Telling CMS What We Think About Changes in 2016 Proposed Rules

The following post was contributed by Geraldine McGinty, MD, MBA, FACR.

This week your Economics team at the ACR submitted detailed comments to the Centers for Medicare and Medicaid Services (CMS) on the agency’s proposed 2016 Medicare regulations.

On the Medicare Physician Fee schedule, we thanked CMS for their thoughtful approach to the Protecting Access to Medicare Act of 2014 (PAMA) law implementation that mandated appropriateness criteria use when ordering for advanced imaging for Medicare patients starting in 2017. We urged a delay in the enforcement of the XR29 regulation that will reduce payments starting in 2016 for CT scans performed on certain older units. We argued that the payment policy around this has not been fleshed out adequately and may result in unintended negative consequences for patients. We thanked CMS again for the decision to cover lung cancer screening with low dose CT but urged them to recognize the added intensity and work associated with providing this new service and increase the payment for it which they have proposed to set at the same level as a non-contrast chest CT. You can read the letter in full here.

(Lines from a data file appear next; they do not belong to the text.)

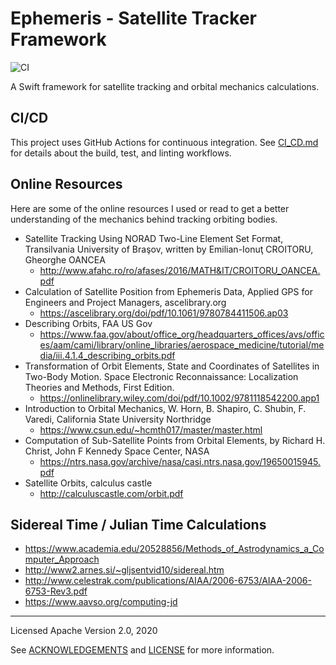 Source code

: # Ephemeris - Satellite Tracker Framework

![CI](https://github.com/mvdmakesthings/Ephemeris/workflows/CI/badge.svg)

A Swift framework for satellite tracking and orbital mechanics calculations.

## CI/CD

This project uses GitHub Actions for continuous integration. See [CI_CD.md](./CI_CD.md) for details about the build, test, and linting workflows.

## Online Resources
Here are some of the online resources I used or read to get a better understanding of the mechanics behind tracking orbiting bodies.

- Satellite Tracking Using NORAD Two-Line Element Set Format, Transilvania University of Braşov, written by Emilian-Ionuţ CROITORU, Gheorghe OANCEA
	- http://www.afahc.ro/ro/afases/2016/MATH&IT/CROITORU_OANCEA.pdf
- Calculation of Satellite Position from Ephemeris Data, Applied GPS for Engineers and Project Managers, ascelibrary.org
	- https://ascelibrary.org/doi/pdf/10.1061/9780784411506.ap03
- Describing Orbits, FAA US Gov
	- https://www.faa.gov/about/office_org/headquarters_offices/avs/offices/aam/cami/library/online_libraries/aerospace_medicine/tutorial/media/iii.4.1.4_describing_orbits.pdf
- Transformation of Orbit Elements, State and Coordinates of Satellites in Two-Body Motion. Space Electronic Reconnaissance: Localization Theories and Methods, First Edition.
	- https://onlinelibrary.wiley.com/doi/pdf/10.1002/9781118542200.app1
- Introduction to Orbital Mechanics, W. Horn, B. Shapiro, C. Shubin, F. Varedi, California State University Northridge
	- https://www.csun.edu/~hcmth017/master/master.html
- Computation of Sub-Satellite Points from Orbital Elements, by Richard H. Christ, John F Kennedy Space Center, NASA
	- https://ntrs.nasa.gov/archive/nasa/casi.ntrs.nasa.gov/19650015945.pdf
- Satellite Orbits, calculus castle	
	- http://calculuscastle.com/orbit.pdf

## Sidereal Time / Julian Time Calculations
- https://www.academia.edu/20528856/Methods_of_Astrodynamics_a_Computer_Approach
- http://www2.arnes.si/~gljsentvid10/sidereal.htm
- http://www.celestrak.com/publications/AIAA/2006-6753/AIAA-2006-6753-Rev3.pdf
- https://www.aavso.org/computing-jd

---
Licensed Apache Version 2.0, 2020

See [ACKNOWLEDGEMENTS](./ACKNOWLEDGEMENTS.md) and [LICENSE](./LICENSE.md) for more information.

We also submitted detailed comments to CMS on the Hospital Outpatient Prospective Payment (HOPPS) proposed Rule. Some might wonder why we need to pay attention to these payments which go to a hospital for the technical component of services performed in the hospital outpatient setting. Close attention is definitely warranted. Not only do these payment levels have a direct impact on the payments for advanced imaging in the independent office setting via the provisions of the Deficit Reduction Act, but they are also so complex that CMS welcomes input into how the code structures are developed and relies on our expert team at ACR. They don’t always take our advice but every summer our team meets with senior CMS staff on this topic and we know their input is highly valued.

The development of these comment letters, the research to replicate CMS’ assumptions and models and the face-to-face engagement with the agency has been a major priority for the staff and volunteers of the ACR’s Economics Commission this summer. Please join me in thanking them all for their dedication and expertise.